Zach told me he took pictures of things he found beautiful, downloaded bits of the internet on to his phone, and my favorite: he would write down phrases or words that didn't mean anything but that he thought sounded cool. These would often become lyrics in his songs. The category didn't matter so much. The important part was to collect.
"Oh, I get it. But, don't you have to have something you're working on to know what to collect?" I asked, trying to understand.
(To the best of my memory) Zach replied: "You don't do this to produce something. You do it for the pleasure of having your collection. That's it." So much of the process behind art boils down to decision-making, he posited. Therefore, it's really important to understand your own sense of taste. What from the world around you fits into that palate?
I told Zach then how much my process involved thinking top-down.
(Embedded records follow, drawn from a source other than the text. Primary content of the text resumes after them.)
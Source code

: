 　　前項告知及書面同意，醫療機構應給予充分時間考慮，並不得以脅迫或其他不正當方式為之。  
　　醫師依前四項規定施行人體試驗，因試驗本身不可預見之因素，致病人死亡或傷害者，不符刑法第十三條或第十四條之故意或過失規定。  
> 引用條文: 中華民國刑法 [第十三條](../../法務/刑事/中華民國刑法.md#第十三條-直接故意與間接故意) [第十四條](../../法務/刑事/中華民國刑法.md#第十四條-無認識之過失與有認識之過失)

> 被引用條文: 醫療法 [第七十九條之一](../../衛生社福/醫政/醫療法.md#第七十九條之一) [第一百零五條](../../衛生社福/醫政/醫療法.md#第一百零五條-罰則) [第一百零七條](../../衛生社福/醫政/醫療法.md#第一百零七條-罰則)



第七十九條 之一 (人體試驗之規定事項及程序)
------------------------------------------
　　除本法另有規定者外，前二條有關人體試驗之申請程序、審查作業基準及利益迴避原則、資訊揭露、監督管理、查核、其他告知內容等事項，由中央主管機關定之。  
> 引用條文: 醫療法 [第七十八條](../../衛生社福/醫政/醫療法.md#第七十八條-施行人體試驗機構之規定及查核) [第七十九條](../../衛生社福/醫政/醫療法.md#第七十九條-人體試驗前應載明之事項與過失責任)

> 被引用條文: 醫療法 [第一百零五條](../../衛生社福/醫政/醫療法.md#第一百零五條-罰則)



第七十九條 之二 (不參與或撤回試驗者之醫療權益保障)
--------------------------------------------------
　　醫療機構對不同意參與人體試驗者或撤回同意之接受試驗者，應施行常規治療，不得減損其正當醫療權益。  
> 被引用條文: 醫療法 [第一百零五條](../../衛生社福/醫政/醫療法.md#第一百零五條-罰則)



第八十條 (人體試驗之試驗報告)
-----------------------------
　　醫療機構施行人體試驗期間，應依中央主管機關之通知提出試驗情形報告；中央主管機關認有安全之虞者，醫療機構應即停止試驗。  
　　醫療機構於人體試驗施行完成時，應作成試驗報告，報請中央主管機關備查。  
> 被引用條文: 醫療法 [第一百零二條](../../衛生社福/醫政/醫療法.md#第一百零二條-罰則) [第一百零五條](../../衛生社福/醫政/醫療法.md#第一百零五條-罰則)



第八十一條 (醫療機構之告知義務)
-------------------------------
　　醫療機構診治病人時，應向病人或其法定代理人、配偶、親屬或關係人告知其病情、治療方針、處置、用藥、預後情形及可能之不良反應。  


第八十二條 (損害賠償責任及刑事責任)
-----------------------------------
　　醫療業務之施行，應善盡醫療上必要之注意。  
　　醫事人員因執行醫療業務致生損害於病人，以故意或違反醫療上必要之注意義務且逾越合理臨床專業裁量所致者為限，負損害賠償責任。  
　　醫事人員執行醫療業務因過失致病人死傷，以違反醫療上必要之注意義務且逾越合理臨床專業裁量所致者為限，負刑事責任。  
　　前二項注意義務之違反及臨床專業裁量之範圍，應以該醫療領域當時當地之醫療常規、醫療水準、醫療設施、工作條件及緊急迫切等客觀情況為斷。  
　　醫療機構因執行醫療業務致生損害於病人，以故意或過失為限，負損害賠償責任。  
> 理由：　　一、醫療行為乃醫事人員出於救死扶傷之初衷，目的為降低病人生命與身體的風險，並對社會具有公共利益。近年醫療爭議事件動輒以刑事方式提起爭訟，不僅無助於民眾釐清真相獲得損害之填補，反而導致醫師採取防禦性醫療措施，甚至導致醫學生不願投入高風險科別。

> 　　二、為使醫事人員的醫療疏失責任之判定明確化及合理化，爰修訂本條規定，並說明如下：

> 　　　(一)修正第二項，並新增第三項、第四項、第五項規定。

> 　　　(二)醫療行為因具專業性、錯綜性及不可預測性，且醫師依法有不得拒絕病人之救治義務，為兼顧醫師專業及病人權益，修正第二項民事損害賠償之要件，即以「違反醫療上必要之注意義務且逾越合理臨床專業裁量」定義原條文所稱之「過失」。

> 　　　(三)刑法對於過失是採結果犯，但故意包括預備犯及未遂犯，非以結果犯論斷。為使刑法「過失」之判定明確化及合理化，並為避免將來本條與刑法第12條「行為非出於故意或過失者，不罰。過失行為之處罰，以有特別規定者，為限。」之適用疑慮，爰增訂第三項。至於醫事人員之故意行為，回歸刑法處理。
For the few works of fiction that I had been noodling on at the time, I started at high levels of abstraction and worked my way down to the concrete and specific. I told him that his approach was as alien to me as it was exhilarating. I loved how much of the music and visual art that Zach makes comes from phenomena that he has observed and admired. I loved the challenge for me to pay attention to the world around me, to look beyond myself and within myself at the same time. And I love the mystery behind the idea of works of art that come primarily from outside my own mind, that are born out of happenstance and discernment – isn't this what Jung's synchronicity is about, at some level?
We said goodbye after talking for a while. He was living in LA and I was about to fly off to Australia. I left for fifteen months. By now, at least as of writing, I've added bits from the whole world to my collection. Boy, what a pleasure it has been! And, more than anything, I can't wait to pay Zach a visit and show it to him.